──────── Given data ────────
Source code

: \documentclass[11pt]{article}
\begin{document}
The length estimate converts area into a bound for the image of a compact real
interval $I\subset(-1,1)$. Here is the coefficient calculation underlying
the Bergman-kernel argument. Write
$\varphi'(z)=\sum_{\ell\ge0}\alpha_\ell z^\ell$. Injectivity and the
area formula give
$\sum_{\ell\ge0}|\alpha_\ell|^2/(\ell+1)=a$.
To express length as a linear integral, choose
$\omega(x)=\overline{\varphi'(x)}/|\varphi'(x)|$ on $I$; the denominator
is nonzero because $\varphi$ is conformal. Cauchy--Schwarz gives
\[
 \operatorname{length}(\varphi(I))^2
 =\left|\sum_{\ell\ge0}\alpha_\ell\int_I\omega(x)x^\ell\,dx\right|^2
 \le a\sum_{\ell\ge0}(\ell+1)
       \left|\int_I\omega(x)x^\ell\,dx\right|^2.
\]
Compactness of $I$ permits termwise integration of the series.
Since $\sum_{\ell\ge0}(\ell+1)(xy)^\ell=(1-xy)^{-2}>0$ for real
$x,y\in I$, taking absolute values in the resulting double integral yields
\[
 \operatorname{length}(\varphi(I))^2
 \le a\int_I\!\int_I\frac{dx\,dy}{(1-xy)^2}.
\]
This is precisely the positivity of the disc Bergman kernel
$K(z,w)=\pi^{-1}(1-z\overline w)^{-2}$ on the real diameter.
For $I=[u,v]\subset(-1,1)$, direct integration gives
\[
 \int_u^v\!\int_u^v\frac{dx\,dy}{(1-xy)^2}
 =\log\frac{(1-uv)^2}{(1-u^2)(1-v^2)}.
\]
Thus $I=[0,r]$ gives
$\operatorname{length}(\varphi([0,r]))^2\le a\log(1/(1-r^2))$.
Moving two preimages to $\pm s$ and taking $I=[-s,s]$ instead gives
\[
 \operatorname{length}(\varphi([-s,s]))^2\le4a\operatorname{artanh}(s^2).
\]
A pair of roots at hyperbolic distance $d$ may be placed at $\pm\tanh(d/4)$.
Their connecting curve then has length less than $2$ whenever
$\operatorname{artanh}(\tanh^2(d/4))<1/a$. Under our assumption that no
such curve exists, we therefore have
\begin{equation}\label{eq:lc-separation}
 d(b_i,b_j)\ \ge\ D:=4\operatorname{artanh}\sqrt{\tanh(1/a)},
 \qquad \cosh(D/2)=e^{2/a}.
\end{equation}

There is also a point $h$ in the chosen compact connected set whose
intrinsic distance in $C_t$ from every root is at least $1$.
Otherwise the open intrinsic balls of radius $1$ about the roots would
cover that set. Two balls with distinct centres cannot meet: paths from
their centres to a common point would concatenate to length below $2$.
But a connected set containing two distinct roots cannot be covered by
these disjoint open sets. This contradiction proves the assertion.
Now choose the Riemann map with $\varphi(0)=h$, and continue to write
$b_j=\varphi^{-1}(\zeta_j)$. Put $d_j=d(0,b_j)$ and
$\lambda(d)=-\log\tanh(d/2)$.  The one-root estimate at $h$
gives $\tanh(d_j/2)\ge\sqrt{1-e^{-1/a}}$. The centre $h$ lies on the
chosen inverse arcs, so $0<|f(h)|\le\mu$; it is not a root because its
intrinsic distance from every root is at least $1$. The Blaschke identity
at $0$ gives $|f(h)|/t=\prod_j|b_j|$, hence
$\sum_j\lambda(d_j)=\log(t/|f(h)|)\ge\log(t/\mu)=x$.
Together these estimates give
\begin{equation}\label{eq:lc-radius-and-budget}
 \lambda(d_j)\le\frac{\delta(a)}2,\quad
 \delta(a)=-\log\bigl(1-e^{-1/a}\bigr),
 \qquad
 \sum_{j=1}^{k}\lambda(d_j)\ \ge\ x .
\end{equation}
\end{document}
────────
→ Aim of the exercise
Every entry, from first to last, should be written out exactly.

→ Answer section
Source code

: \documentclass[11pt]{article}
\begin{document}
The length estimate converts area into a bound for the image of a compact real
interval $I\subset(-1,1)$. Here is the coefficient calculation underlying
the Bergman-kernel argument. Write
$\varphi'(z)=\sum_{\ell\ge0}\alpha_\ell z^\ell$. Injectivity and the
area formula give
$\sum_{\ell\ge0}|\alpha_\ell|^2/(\ell+1)=a$.
To express length as a linear integral, choose
$\omega(x)=\overline{\varphi'(x)}/|\varphi'(x)|$ on $I$; the denominator
is nonzero because $\varphi$ is conformal. Cauchy--Schwarz gives
\[
 \operatorname{length}(\varphi(I))^2
 =\left|\sum_{\ell\ge0}\alpha_\ell\int_I\omega(x)x^\ell\,dx\right|^2
 \le a\sum_{\ell\ge0}(\ell+1)
       \left|\int_I\omega(x)x^\ell\,dx\right|^2.
\]
Compactness of $I$ permits termwise integration of the series.
Since $\sum_{\ell\ge0}(\ell+1)(xy)^\ell=(1-xy)^{-2}>0$ for real
$x,y\in I$, taking absolute values in the resulting double integral yields
\[
 \operatorname{length}(\varphi(I))^2
 \le a\int_I\!\int_I\frac{dx\,dy}{(1-xy)^2}.
\]
This is precisely the positivity of the disc Bergman kernel
$K(z,w)=\pi^{-1}(1-z\overline w)^{-2}$ on the real diameter.
For $I=[u,v]\subset(-1,1)$, direct integration gives
\[
 \int_u^v\!\int_u^v\frac{dx\,dy}{(1-xy)^2}
 =\log\frac{(1-uv)^2}{(1-u^2)(1-v^2)}.
\]
Thus $I=[0,r]$ gives
$\operatorname{length}(\varphi([0,r]))^2\le a\log(1/(1-r^2))$.
Moving two preimages to $\pm s$ and taking $I=[-s,s]$ instead gives
\[
 \operatorname{length}(\varphi([-s,s]))^2\le4a\operatorname{artanh}(s^2).
\]
A pair of roots at hyperbolic distance $d$ may be placed at $\pm\tanh(d/4)$.
Their connecting curve then has length less than $2$ whenever
$\operatorname{artanh}(\tanh^2(d/4))<1/a$. Under our assumption that no
such curve exists, we therefore have
\begin{equation}\label{eq:lc-separation}
 d(b_i,b_j)\ \ge\ D:=4\operatorname{artanh}\sqrt{\tanh(1/a)},
 \qquad \cosh(D/2)=e^{2/a}.
\end{equation}

There is also a point $h$ in the chosen compact connected set whose
intrinsic distance in $C_t$ from every root is at least $1$.
Otherwise the open intrinsic balls of radius $1$ about the roots would
cover that set. Two balls with distinct centres cannot meet: paths from
their centres to a common point would concatenate to length below $2$.
But a connected set containing two distinct roots cannot be covered by
these disjoint open sets. This contradiction proves the assertion.
Now choose the Riemann map with $\varphi(0)=h$, and continue to write
$b_j=\varphi^{-1}(\zeta_j)$. Put $d_j=d(0,b_j)$ and
$\lambda(d)=-\log\tanh(d/2)$.  The one-root estimate at $h$
gives $\tanh(d_j/2)\ge\sqrt{1-e^{-1/a}}$. The centre $h$ lies on the
chosen inverse arcs, so $0<|f(h)|\le\mu$; it is not a root because its
intrinsic distance from every root is at least $1$. The Blaschke identity
at $0$ gives $|f(h)|/t=\prod_j|b_j|$, hence
$\sum_j\lambda(d_j)=\log(t/|f(h)|)\ge\log(t/\mu)=x$.
Together these estimates give
\begin{equation}\label{eq:lc-radius-and-budget}
 \lambda(d_j)\le\frac{\delta(a)}2,\quad
 \delta(a)=-\log\bigl(1-e^{-1/a}\bigr),
 \qquad
 \sum_{j=1}^{k}\lambda(d_j)\ \ge\ x .
\end{equation}
\end{document}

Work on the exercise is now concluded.